Private Mortgage Insurance (PMI) is required on most mortgages to protect the lender in case the borrower defaults on the loan. If a potential homeowner can’t come up with 20% down, PMI may be required to qualify for a loan. This can add a substantial amount per month to mortgage payments. Potential homeowners seeking mortgages may not understand or even realize what PMI is and how it will affect their monthly payments. If a potential homeowner is seeking a mortgage for a property in the Village area of Brookline, MA listed at $450,000, they will need to come up with $90,000 down to meet the 20% requirement. If they are not able to do this, the lender may require PMI be added onto their loan raising their payments by several hundred dollars a month. .
|image by Wikipedia|
There are options open to homeowners who can’t come up with this much of a down payment. One option is for the lender to pay the PMI, known as LPMI. This cost is added onto the total of the mortgage, but may lessen the financial burden faced by the homeowner. Another option is to seek out no PMI mortgages. An FHA loan is one of these options. Borrowers pay 1.75% of the loan’s amount upfront at the time of settlement. Another option available for FHA loans is 0.5% to 0.55% fee is spread out over one year and added to your monthly mortgage payments. This can save homeowners thousands of dollars in the life of their loan.
On a property listed at $450,000 in Plymouth, MA the homeowner would pay $78,750 at the time of settlement. This is much less than paying PMI for the life of the loan or until loan amount reaches at least 80% of the home’s listed price. (Termination of PMI is not automatic. Homeowners must initiate the termination process once the loan amount reaches the 80% point.)

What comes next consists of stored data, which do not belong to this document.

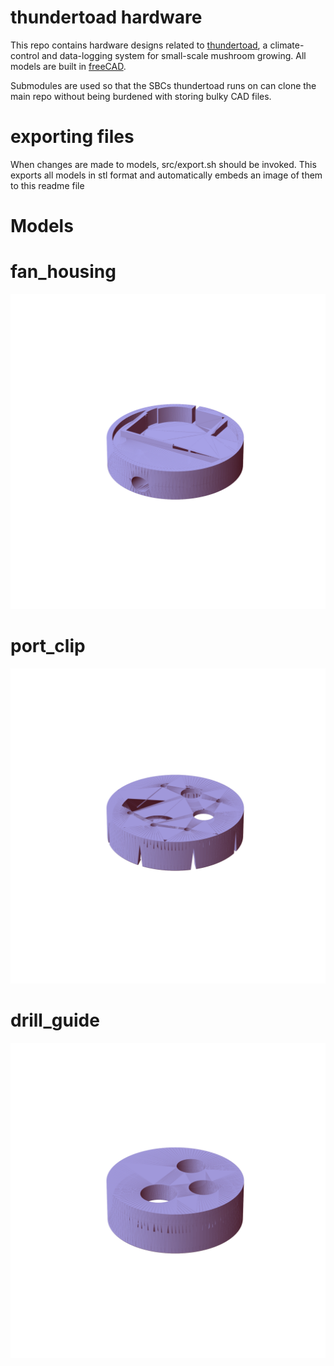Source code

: # thundertoad hardware
This repo contains hardware designs related to
[thundertoad](https://github.com/ksu-cs-projects-2022-2023/spring2023-isaacPetersonKSU),
a climate-control and data-logging system for small-scale mushroom growing. All
models are built in [freeCAD](https://www.freecad.org/).


Submodules are used so that the SBCs thundertoad runs on can clone the main
repo without being burdened with storing bulky CAD files.


# exporting files
When changes are made to models, src/export.sh should be invoked. This exports all models in stl format and automatically embeds an image of them to this readme file

# Models
# fan_housing
![fan_housing](img/fan_housing.png "2023-05-12 11:51:38")
# port_clip
![port_clip](img/port_clip.png "2023-05-12 11:51:38")
# drill_guide
![drill_guide](img/drill_guide.png "2023-05-12 11:51:38")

Another option for an FHA loan is to pay a higher annual premium for the life of the loan. This annual premium is charged until the mortgage amount comes to 78% of the appraised value or sales price of the home. Potential homeowners should be aware the premium is locked into the loan for at least five years. Paying discount points will decrease the interest rate, but does nothing to reduce the annual premium, although this may be a decision the borrower makes to recoup some of the premium amount on the loan. An FHA loan is a viable option for potential homeowners who are unable to come up with the required 20% down. FHA loans only require 3% and by paying an upfront premium or an annual premium, homeowners can save thousands of dollars over the life of their mortgage.